Ekshumasi diharapkan memberi tambahan informasi melalui pemeriksaan forensik agar penyebab kematian Sutrimo dapat terungkap berdasarkan temuan yang sah secara hukum.
Advertisement
Iman Imanuddin: Ekshumasi untuk Dalami Penyebab Kematian
Direktur Reserse Kriminal Umum Polda Metro Jaya Kombes Pol Iman Imanuddin menyatakan ekshumasi menjadi bagian dari rangkaian penyidikan yang sedang berjalan. Ia menyampaikan rencana pelaksanaan ekshumasi sejak awal pekan.
"InsyaAllah hari Rabu besok lusa, kami akan melakukan ekshumasi di Banyumas," kata Iman, Senin (10/8/2026).
Iman menuturkan penanganan perkara telah dinaikkan ke tahap penyidikan setelah pendalaman hasil penyelidikan oleh Polresta Banyumas dan Ditreskrimum Polda Metro Jaya.
"Dari hasil penyelidikan yang tentunya sudah dilakukan oleh Polresta Banyumas, juga dari hasil penyelidikan dari tim Ditreskrimum Polda Metro Jaya, kami sudah meningkatkan ke proses penyidikan," kata Iman.
Sejalan dengan itu, penyidik telah memeriksa puluhan saksi untuk mengumpulkan keterangan pendukung.
"24 saksi sudah kami periksa atau kami minta keterangan di dalam proses penyelidikan," kata Iman.
Iman menekankan fokus timnya pada temuan yang terverifikasi secara hukum selama proses penyidikan berlangsung.
"Sehingga nanti apabila di kemudian hari ada hal-hal yang ditemukan dalam proses penyidikan, tentunya dari tim penyidikan akan berfokus pada fakta hukum yang ditemukan selama proses penyidikan dari sebuah peristiwa hukum yang kemarin terjadi," ujarnya.
Advertisement
Polda Jateng Siap Dampingi Proses di Lokasi Makam
Jenazah Sutrimo dimakamkan di kampung halamannya di Banyumas.
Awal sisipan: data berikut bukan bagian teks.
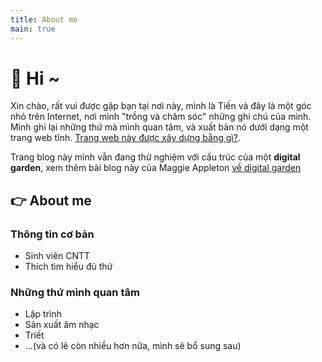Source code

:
 ```yaml
---
title: About me
main: true
---
```

# 👋 Hi ~ 

Xin chào, rất vui được gặp bạn tại nơi này, mình là Tiến và đây là một góc nhỏ trên Internet, nơi mình "trồng và chăm sóc" những ghi chú của mình. Mình ghi lại những thứ mà mình quan tâm, và xuất bản nó dưới dạng một trang web tĩnh. [Trang web này được xây dựng bằng gì?](garden/trang-web-nay-duoc-xay-bang-gi).

Trang blog này mình vẫn đang thử nghiệm với cấu trúc của một **digital garden**, xem thêm bài blog này của Maggie Appleton [về digital garden](https://maggieappleton.com/garden-history)

## 👉 About me
### Thông tin cơ bản
- Sinh viên CNTT
- Thích tìm hiểu đủ thứ
### Những thứ mình quan tâm
- Lập trình
- Sản xuất âm nhạc
- Triết
- ...(và có lẽ còn nhiều hơn nữa, mình sẽ bổ sung sau)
Polda Jawa Tengah menyatakan siap membantu pelaksanaan ekshumasi yang dilakukan Polda Metro Jaya, termasuk koordinasi pengamanan lokasi.
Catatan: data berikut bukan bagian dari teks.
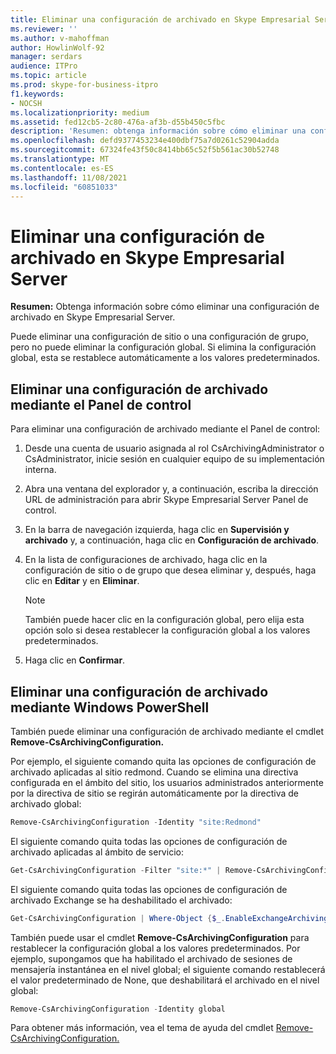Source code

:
 ```yaml
---
title: Eliminar una configuración de archivado en Skype Empresarial Server
ms.reviewer: ''
ms.author: v-mahoffman
author: HowlinWolf-92
manager: serdars
audience: ITPro
ms.topic: article
ms.prod: skype-for-business-itpro
f1.keywords:
- NOCSH
ms.localizationpriority: medium
ms.assetid: fed12cb5-2c80-476a-af3b-d55b450c5fbc
description: 'Resumen: obtenga información sobre cómo eliminar una configuración de archivado en Skype Empresarial Server.'
ms.openlocfilehash: defd9377453234e400dbf75a7d0261c52904adda
ms.sourcegitcommit: 67324fe43f50c8414bb65c52f5b561ac30b52748
ms.translationtype: MT
ms.contentlocale: es-ES
ms.lasthandoff: 11/08/2021
ms.locfileid: "60851033"
---
```

# <a name="delete-an-archiving-configuration-in-skype-for-business-server"></a>Eliminar una configuración de archivado en Skype Empresarial Server

**Resumen:** Obtenga información sobre cómo eliminar una configuración de archivado en Skype Empresarial Server.
  
Puede eliminar una configuración de sitio o una configuración de grupo, pero no puede eliminar la configuración global. Si elimina la configuración global, esta se restablece automáticamente a los valores predeterminados.
  
## <a name="delete-an-archiving-configuration-by-using-the-control-panel"></a>Eliminar una configuración de archivado mediante el Panel de control

Para eliminar una configuración de archivado mediante el Panel de control:
  
1. Desde una cuenta de usuario asignada al rol CsArchivingAdministrator o CsAdministrator, inicie sesión en cualquier equipo de su implementación interna. 
    
2. Abra una ventana del explorador y, a continuación, escriba la dirección URL de administración para abrir Skype Empresarial Server Panel de control. 
    
3. En la barra de navegación izquierda, haga clic en **Supervisión y archivado** y, a continuación, haga clic en **Configuración de archivado**.
    
4. En la lista de configuraciones de archivado, haga clic en la configuración de sitio o de grupo que desea eliminar y, después, haga clic en **Editar** y en **Eliminar**.
    
    > [!NOTE]
    > También puede hacer clic en la configuración global, pero elija esta opción solo si desea restablecer la configuración global a los valores predeterminados. 
  
5. Haga clic en **Confirmar**.
    
## <a name="delete-an-archiving-configuration-by-using-windows-powershell"></a>Eliminar una configuración de archivado mediante Windows PowerShell

También puede eliminar una configuración de archivado mediante el cmdlet **Remove-CsArchivingConfiguration.**
  
Por ejemplo, el siguiente comando quita las opciones de configuración de archivado aplicadas al sitio redmond. Cuando se elimina una directiva configurada en el ámbito del sitio, los usuarios administrados anteriormente por la directiva de sitio se regirán automáticamente por la directiva de archivado global:
  
```PowerShell
Remove-CsArchivingConfiguration -Identity "site:Redmond"
```

El siguiente comando quita todas las opciones de configuración de archivado aplicadas al ámbito de servicio:
  
```PowerShell
Get-CsArchivingConfiguration -Filter "site:*" | Remove-CsArchivingConfiguration
```

El siguiente comando quita todas las opciones de configuración de archivado Exchange se ha deshabilitado el archivado:
  
```PowerShell
Get-CsArchivingConfiguration | Where-Object {$_.EnableExchangeArchiving -eq $False} | Remove-CsArchivingConfiguration
```

También puede usar el cmdlet **Remove-CsArchivingConfiguration** para restablecer la configuración global a los valores predeterminados. Por ejemplo, supongamos que ha habilitado el archivado de sesiones de mensajería instantánea en el nivel global; el siguiente comando restablecerá el valor predeterminado de None, que deshabilitará el archivado en el nivel global:
  
```PowerShell
Remove-CsArchivingConfiguration -Identity global
```

Para obtener más información, vea el tema de ayuda del cmdlet [Remove-CsArchivingConfiguration.](/powershell/module/skype/remove-csarchivingconfiguration?view=skype-ps)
"Polda Jawa Tengah tentu saja siap membantu Polda Metro Jaya untuk pelaksanaan ekshumasi, mulai persiapan, kemudian pelaksanaan, maupun nanti pascapelaksanaan ekshumasi itu," kata Kabid Humas Polda Jawa Tengah Kombes Pol Yuliyanto di Semarang, Senin (10/8/2026).
Menurut Yuliyanto, ekshumasi merupakan bagian penting dalam pengumpulan alat bukti untuk kepentingan pemeriksaan forensik, seperti autopsi maupun pengambilan sampel bila diperlukan penyidik.
"Ekshumasi merupakan proses penggalian kembali jenazah yang telah dimakamkan untuk kepentingan penyelidikan atau penyidikan," jelasnya.
Polda Jateng juga meminta Polresta Banyumas memastikan keamanan area pemakaman selama proses ekshumasi berlangsung.
Advertisement
Awal Laporan hingga Pelimpahan Penanganan
Penanganan perkara bermula dari laporan keluarga kepada Polresta Banyumas pada 8 Agustus 2026. Setelah dilakukan gelar perkara bersama Polda Jawa Tengah, penanganan kasus kemudian dilimpahkan ke Polda Metro Jaya.
Setelah menerima pelimpahan, Ditreskrimum Polda Metro Jaya mengambil langkah pendalaman perkara, termasuk pelaksanaan ekshumasi untuk memperoleh data forensik tambahan.
Melalui ekshumasi dan pemeriksaan lanjutan, penyidik berharap mendapatkan petunjuk mengenai kondisi korban sebelum meninggal dunia dan mengarah pada penentuan penyebab kematian Sutrimo.